**Assignment**
Return all entries word for word, but drop any images.

**Saved entries**
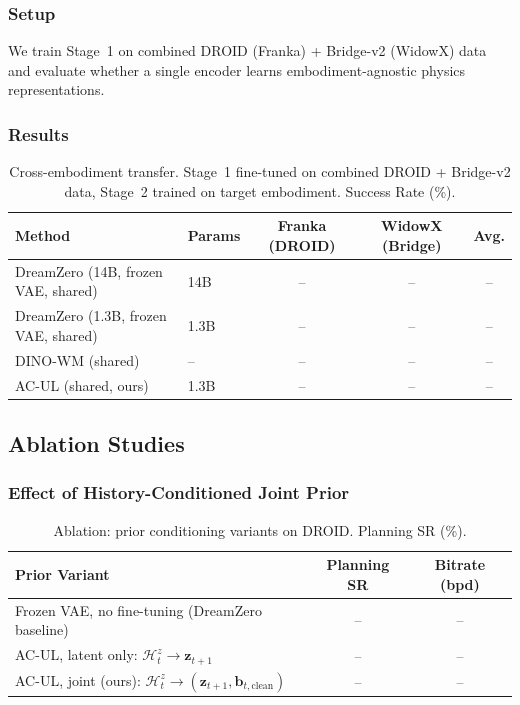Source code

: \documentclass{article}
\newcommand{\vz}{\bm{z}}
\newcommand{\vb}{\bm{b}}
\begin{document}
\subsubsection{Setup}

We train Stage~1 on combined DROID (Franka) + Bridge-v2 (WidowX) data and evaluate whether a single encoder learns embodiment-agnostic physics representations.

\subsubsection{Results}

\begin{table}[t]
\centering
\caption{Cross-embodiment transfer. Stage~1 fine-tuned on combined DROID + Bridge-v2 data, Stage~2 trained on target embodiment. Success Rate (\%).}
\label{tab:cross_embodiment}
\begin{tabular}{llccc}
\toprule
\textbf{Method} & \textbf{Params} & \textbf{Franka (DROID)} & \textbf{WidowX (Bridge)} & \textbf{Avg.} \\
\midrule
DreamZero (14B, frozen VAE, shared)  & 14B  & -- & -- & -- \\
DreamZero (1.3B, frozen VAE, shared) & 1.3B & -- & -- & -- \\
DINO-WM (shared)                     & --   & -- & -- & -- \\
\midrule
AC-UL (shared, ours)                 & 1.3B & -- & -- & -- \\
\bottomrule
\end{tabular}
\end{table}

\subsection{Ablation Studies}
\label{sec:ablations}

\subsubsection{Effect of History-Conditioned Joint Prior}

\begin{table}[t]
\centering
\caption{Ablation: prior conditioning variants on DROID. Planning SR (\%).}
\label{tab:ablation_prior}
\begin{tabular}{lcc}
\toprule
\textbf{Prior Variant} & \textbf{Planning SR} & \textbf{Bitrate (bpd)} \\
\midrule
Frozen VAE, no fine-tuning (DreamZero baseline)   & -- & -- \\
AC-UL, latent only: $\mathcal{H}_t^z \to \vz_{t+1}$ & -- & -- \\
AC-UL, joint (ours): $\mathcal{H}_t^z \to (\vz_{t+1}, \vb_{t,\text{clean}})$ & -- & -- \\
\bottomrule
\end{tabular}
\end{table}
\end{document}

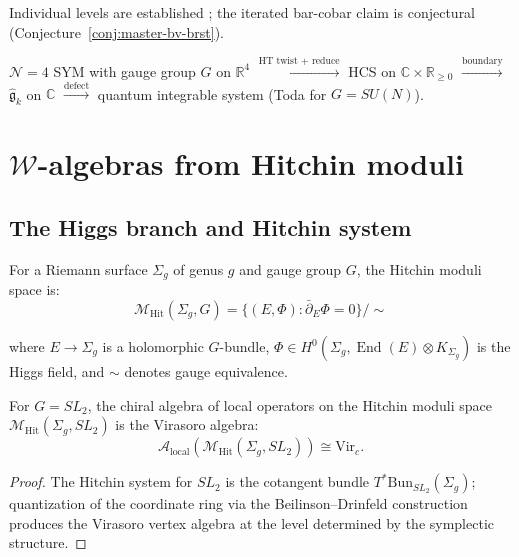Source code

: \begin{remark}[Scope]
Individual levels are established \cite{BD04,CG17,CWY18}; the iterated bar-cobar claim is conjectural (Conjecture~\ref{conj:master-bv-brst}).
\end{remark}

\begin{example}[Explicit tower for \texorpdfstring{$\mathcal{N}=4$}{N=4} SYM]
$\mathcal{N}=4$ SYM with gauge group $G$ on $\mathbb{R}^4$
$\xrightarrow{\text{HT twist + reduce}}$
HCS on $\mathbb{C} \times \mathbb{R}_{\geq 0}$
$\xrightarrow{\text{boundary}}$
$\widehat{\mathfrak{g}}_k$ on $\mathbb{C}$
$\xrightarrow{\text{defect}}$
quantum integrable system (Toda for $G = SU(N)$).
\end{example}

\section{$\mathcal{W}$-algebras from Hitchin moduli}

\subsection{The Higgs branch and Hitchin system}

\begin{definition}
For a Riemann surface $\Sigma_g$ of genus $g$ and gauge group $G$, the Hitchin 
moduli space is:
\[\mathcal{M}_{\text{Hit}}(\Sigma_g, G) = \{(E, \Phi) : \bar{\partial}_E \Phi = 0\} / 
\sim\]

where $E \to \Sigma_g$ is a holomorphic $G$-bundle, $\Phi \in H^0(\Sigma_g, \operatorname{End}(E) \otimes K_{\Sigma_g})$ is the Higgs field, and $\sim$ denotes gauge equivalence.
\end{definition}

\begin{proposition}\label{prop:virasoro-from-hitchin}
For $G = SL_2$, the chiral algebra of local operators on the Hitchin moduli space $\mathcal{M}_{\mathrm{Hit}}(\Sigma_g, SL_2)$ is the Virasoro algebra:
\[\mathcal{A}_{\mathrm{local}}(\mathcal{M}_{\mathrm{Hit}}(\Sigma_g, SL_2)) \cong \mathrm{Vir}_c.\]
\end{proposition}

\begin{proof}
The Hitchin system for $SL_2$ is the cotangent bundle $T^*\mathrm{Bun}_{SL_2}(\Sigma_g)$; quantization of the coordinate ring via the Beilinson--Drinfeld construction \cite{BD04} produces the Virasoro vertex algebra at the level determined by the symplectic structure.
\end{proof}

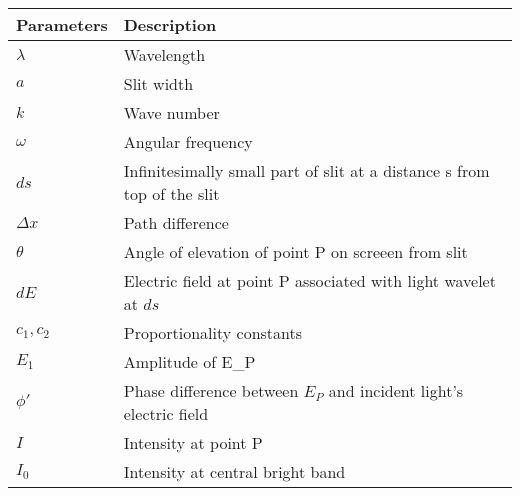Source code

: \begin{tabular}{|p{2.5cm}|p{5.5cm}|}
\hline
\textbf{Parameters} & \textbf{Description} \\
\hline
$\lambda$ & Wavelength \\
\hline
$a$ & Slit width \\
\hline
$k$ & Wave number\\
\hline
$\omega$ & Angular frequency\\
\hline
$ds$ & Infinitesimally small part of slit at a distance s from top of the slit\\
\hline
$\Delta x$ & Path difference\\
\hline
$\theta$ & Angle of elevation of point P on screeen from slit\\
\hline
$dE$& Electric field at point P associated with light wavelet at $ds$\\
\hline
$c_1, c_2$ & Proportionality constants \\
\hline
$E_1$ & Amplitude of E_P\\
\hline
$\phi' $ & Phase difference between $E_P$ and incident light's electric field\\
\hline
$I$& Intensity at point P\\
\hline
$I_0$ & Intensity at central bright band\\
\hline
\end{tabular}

**Exercise output**
Source code

: \documentclass{article}
\newcommand{\vz}{\bm{z}}
\newcommand{\vb}{\bm{b}}
\begin{document}
\subsubsection{Setup}

We train Stage~1 on combined DROID (Franka) + Bridge-v2 (WidowX) data and evaluate whether a single encoder learns embodiment-agnostic physics representations.

\subsubsection{Results}

\begin{table}[t]
\centering
\caption{Cross-embodiment transfer. Stage~1 fine-tuned on combined DROID + Bridge-v2 data, Stage~2 trained on target embodiment. Success Rate (\%).}
\label{tab:cross_embodiment}
\begin{tabular}{llccc}
\toprule
\textbf{Method} & \textbf{Params} & \textbf{Franka (DROID)} & \textbf{WidowX (Bridge)} & \textbf{Avg.} \\
\midrule
DreamZero (14B, frozen VAE, shared)  & 14B  & -- & -- & -- \\
DreamZero (1.3B, frozen VAE, shared) & 1.3B & -- & -- & -- \\
DINO-WM (shared)                     & --   & -- & -- & -- \\
\midrule
AC-UL (shared, ours)                 & 1.3B & -- & -- & -- \\
\bottomrule
\end{tabular}
\end{table}

\subsection{Ablation Studies}
\label{sec:ablations}

\subsubsection{Effect of History-Conditioned Joint Prior}

\begin{table}[t]
\centering
\caption{Ablation: prior conditioning variants on DROID. Planning SR (\%).}
\label{tab:ablation_prior}
\begin{tabular}{lcc}
\toprule
\textbf{Prior Variant} & \textbf{Planning SR} & \textbf{Bitrate (bpd)} \\
\midrule
Frozen VAE, no fine-tuning (DreamZero baseline)   & -- & -- \\
AC-UL, latent only: $\mathcal{H}_t^z \to \vz_{t+1}$ & -- & -- \\
AC-UL, joint (ours): $\mathcal{H}_t^z \to (\vz_{t+1}, \vb_{t,\text{clean}})$ & -- & -- \\
\bottomrule
\end{tabular}
\end{table}
\end{document}

Source code

: \begin{remark}[Scope]
Individual levels are established \cite{BD04,CG17,CWY18}; the iterated bar-cobar claim is conjectural (Conjecture~\ref{conj:master-bv-brst}).
\end{remark}

\begin{example}[Explicit tower for \texorpdfstring{$\mathcal{N}=4$}{N=4} SYM]
$\mathcal{N}=4$ SYM with gauge group $G$ on $\mathbb{R}^4$
$\xrightarrow{\text{HT twist + reduce}}$
HCS on $\mathbb{C} \times \mathbb{R}_{\geq 0}$
$\xrightarrow{\text{boundary}}$
$\widehat{\mathfrak{g}}_k$ on $\mathbb{C}$
$\xrightarrow{\text{defect}}$
quantum integrable system (Toda for $G = SU(N)$).
\end{example}

\section{$\mathcal{W}$-algebras from Hitchin moduli}

\subsection{The Higgs branch and Hitchin system}

\begin{definition}
For a Riemann surface $\Sigma_g$ of genus $g$ and gauge group $G$, the Hitchin 
moduli space is:
\[\mathcal{M}_{\text{Hit}}(\Sigma_g, G) = \{(E, \Phi) : \bar{\partial}_E \Phi = 0\} / 
\sim\]

where $E \to \Sigma_g$ is a holomorphic $G$-bundle, $\Phi \in H^0(\Sigma_g, \operatorname{End}(E) \otimes K_{\Sigma_g})$ is the Higgs field, and $\sim$ denotes gauge equivalence.
\end{definition}

\begin{proposition}\label{prop:virasoro-from-hitchin}
For $G = SL_2$, the chiral algebra of local operators on the Hitchin moduli space $\mathcal{M}_{\mathrm{Hit}}(\Sigma_g, SL_2)$ is the Virasoro algebra:
\[\mathcal{A}_{\mathrm{local}}(\mathcal{M}_{\mathrm{Hit}}(\Sigma_g, SL_2)) \cong \mathrm{Vir}_c.\]
\end{proposition}

\begin{proof}
The Hitchin system for $SL_2$ is the cotangent bundle $T^*\mathrm{Bun}_{SL_2}(\Sigma_g)$; quantization of the coordinate ring via the Beilinson--Drinfeld construction \cite{BD04} produces the Virasoro vertex algebra at the level determined by the symplectic structure.
\end{proof}

Source code

: \begin{tabular}{|p{2.5cm}|p{5.5cm}|}
\hline
\textbf{Parameters} & \textbf{Description} \\
\hline
$\lambda$ & Wavelength \\
\hline
$a$ & Slit width \\
\hline
$k$ & Wave number\\
\hline
$\omega$ & Angular frequency\\
\hline
$ds$ & Infinitesimally small part of slit at a distance s from top of the slit\\
\hline
$\Delta x$ & Path difference\\
\hline
$\theta$ & Angle of elevation of point P on screeen from slit\\
\hline
$dE$& Electric field at point P associated with light wavelet at $ds$\\
\hline
$c_1, c_2$ & Proportionality constants \\
\hline
$E_1$ & Amplitude of E_P\\
\hline
$\phi' $ & Phase difference between $E_P$ and incident light's electric field\\
\hline
$I$& Intensity at point P\\
\hline
$I_0$ & Intensity at central bright band\\
\hline
\end{tabular}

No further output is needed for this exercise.